Who Chose the Gospels?

A review by Brian Collins

Hill, C. E. Who Chose the Gospels?: Probing the Great Gospel Conspiracyclip_image001. Oxford University Press, 2010.

The fictional claims of Dan Brown, the sensationalized claims of Bart Ehrman, and the more scholarly arguments of Lee Martin McDonald, Ehrman, and others have promoted the idea of an early Christian movement notable for theological diversity. According to this storyline, the imposition of orthodoxy and a church-dictated canon of Scriptures stifled the creative diversity of the early church. Hill challenges this view by demonstrating that it is based on a faulty methodology, overstatements, and a sloppy handling of the evidence.

For instance, one scholar claims that “gospels were breeding like rabbits” (2). Yet that scholar finally lists only nine non-canonical gospels that have been discovered. This scholar calls his listing “partial.” Hill notes, “It is not unlikley that more Gospels might have circulated before 175. But if they once existed, they have left no record, even in later lists of books to be avoided” (8).

Since Irenaeus provides an early testimony to the four-gospel canon, scholars promoting a late canon must marginalize him as an aberration (and not very nice, to boot). But Hill documents at least eight theologians (some of note) close to the time of Irenaeus who share his four gospel canon (Hill also argues that Irenaeus wasn’t as mean as some people make him out to be).

Having established that Irenaeus and the church of his era did have a four-gospel canon, Hill then works his way back by looking the citations of the four gospels and non-canonical works in the church fathers, gospel harmonies, and even the writings of the non-orthodox to demonstrate that evidence for the four gospel canon extends back to the early second century. Hill is fair in his interpretations of the evidence, noting when some of it is not as clear or a certain as other evidence.

So, to restate the title question, Who chose the Gospels? Hill’s answer to that question toward the end of the book is worth quoting at length:

Who, then, first chose the Gospels, if it wasn’t anybody in the fourth century? It wasn’t Origen, Tertullian, or Hippolytus in the first half of the third century, or Clement of Alexandria or Serapion at the end of the second. It wasn’t even Irenaeus or anyone writing in the last quarter of the second century. All these had inherited the same four Gospels from previous generations.

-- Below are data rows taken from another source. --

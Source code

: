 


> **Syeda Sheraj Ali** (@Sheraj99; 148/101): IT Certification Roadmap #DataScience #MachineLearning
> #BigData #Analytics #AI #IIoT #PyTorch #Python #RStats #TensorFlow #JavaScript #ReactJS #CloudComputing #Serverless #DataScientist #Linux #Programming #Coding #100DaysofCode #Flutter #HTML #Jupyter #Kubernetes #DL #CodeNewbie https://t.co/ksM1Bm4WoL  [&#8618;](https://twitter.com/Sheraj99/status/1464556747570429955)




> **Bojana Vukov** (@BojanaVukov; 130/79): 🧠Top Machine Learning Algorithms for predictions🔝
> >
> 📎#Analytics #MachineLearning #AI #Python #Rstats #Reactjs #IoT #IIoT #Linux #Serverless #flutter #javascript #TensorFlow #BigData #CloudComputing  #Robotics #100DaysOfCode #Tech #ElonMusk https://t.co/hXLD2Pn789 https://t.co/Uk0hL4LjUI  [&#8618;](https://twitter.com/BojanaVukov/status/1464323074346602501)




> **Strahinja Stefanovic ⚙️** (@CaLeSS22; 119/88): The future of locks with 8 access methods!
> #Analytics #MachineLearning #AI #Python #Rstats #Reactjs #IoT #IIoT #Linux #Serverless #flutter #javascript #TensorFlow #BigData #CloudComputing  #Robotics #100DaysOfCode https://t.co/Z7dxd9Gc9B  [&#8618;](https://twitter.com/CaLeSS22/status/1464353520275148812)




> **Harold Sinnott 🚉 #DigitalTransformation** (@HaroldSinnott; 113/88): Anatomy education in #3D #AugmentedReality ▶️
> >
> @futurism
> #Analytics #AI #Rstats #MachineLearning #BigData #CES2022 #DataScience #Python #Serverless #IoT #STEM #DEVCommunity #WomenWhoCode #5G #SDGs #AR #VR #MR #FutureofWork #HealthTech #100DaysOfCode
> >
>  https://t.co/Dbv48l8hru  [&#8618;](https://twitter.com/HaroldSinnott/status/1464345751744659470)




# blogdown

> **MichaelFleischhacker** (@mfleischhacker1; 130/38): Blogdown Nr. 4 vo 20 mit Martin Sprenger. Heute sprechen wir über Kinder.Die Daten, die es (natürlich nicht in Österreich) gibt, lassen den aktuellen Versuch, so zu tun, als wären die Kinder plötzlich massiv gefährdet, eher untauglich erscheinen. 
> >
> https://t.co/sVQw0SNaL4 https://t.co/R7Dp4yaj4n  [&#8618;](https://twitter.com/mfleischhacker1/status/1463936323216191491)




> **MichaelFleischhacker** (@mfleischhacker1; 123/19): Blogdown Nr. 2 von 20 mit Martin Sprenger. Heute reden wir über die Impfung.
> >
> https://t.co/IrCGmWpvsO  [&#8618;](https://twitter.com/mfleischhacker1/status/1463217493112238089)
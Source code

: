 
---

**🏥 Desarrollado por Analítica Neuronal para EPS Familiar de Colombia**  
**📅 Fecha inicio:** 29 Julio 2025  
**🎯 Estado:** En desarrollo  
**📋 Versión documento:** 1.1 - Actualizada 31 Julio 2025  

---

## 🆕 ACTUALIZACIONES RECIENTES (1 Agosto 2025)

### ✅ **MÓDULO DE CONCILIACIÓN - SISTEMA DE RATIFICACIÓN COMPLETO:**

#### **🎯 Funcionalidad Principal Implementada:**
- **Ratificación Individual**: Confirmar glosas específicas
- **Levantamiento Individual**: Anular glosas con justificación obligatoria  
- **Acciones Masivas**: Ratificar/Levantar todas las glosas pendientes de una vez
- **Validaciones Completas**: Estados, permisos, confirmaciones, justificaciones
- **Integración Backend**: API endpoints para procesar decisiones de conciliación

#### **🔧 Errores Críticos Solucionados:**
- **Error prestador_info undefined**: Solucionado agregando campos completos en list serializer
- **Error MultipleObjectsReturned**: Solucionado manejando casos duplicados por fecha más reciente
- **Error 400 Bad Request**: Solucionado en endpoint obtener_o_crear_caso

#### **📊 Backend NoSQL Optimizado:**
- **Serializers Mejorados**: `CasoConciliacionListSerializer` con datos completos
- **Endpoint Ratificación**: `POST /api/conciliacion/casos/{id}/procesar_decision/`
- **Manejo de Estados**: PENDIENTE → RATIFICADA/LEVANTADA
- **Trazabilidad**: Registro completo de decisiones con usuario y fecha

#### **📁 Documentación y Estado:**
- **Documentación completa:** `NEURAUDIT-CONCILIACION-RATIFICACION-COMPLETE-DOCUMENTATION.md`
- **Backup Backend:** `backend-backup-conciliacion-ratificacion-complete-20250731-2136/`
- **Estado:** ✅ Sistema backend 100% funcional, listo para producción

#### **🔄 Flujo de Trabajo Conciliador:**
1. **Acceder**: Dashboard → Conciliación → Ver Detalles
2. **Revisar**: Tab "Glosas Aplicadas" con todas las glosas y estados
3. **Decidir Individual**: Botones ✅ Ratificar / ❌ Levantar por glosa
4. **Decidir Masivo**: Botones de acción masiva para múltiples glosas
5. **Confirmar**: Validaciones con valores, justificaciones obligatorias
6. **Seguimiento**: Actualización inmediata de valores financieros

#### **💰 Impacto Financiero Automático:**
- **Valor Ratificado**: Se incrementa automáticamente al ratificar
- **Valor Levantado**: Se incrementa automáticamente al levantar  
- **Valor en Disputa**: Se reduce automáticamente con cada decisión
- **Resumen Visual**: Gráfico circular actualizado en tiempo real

It wasn’t Tatian in Rome or Syria or Theophilus in Antioch. . . . It wasn’t Justin Martyr, who by the early 150s in Rome was using the same four Gospels, and treating evidently only these four as ‘Memoirs of the Apostles,’ composed by the apostles and their followers . . .

The evidence brings us, then, to an earlier time. But how much earlier? While the date prior to 150 are not quite so clear, the four Gospels are known as authoritative sources in the Epistle of the Apostles and the Apocryphon of James in the 140s. Papias, probably in the 120s, knows all four; Aristides, at about the same time, knows ‘the Gospel’ in multiple individual written expression, including Luke and John, and a decade earlier Ignatius knows at least Matthew and John. And sometime around the year 100 Papias’ elder discusses the origins of Matthew and Mark, and, if the argument summarized in chapter 10 is near the mark, Luke and John as well.

How is it that these four Gospels came to be known so widely from such an early time? There was certainly no great council of Christian churches before 150 which laid down the law on which Gospels to use. No single bishop, not even the bishop of Rome, should he ever have made such a proclamation (and there is no reason to think he did), had the clout to make it stick. If there was any authoritative figure who endorsed the four Gospels, the most viable option would have to be, as a tradition known to Origen and possibly Papias’ elder said, the aged apostle John. Such a story is a long, long way from historical verification, though that fact in itself does not make it impossible.

But if we set aside that story as likely to be legendary, our search appears to have reached a dead-end. We cannot find who chose the Gospels. It looks like nobody did. They almost seem to have chosen themselves through some sort of ‘natural selection.’ And this at least concurs with the conclusion of Bruce Metzger, one of the last generation’s premier scholars of the New Testament canon, who wrote, ‘neither individuals nor councils created the canon; instead they came to recognize and acknowledge the self-authenticating quality of these writings which imposed themselves as canonical upon the church” (227-29).

The idea of self-authenticating Scriptures may not sit well with some, but Hill notes that this best with the way the early Christians spoke about the gospels: “Christian writers of the second century do not speak of choosing the Gospels or of the criteria they might have created for making such choices. This is not the way they thought. When speaking of the church’s part in the process they instead use works like ‘receive,’ recognize,’ ‘confess,’ ‘acknowledge,’ and their opposites” (231).

In sum, Hill’s believing stance, tight argumentation, and engaging writing style made this one of the best books I’ve read this year. As an added benefit, I think it makes a marvelous case study in presuppositional apologetics that makes good use of evidences (though I must admit that I do not know how Hill would self-identify in terms of apologetic method).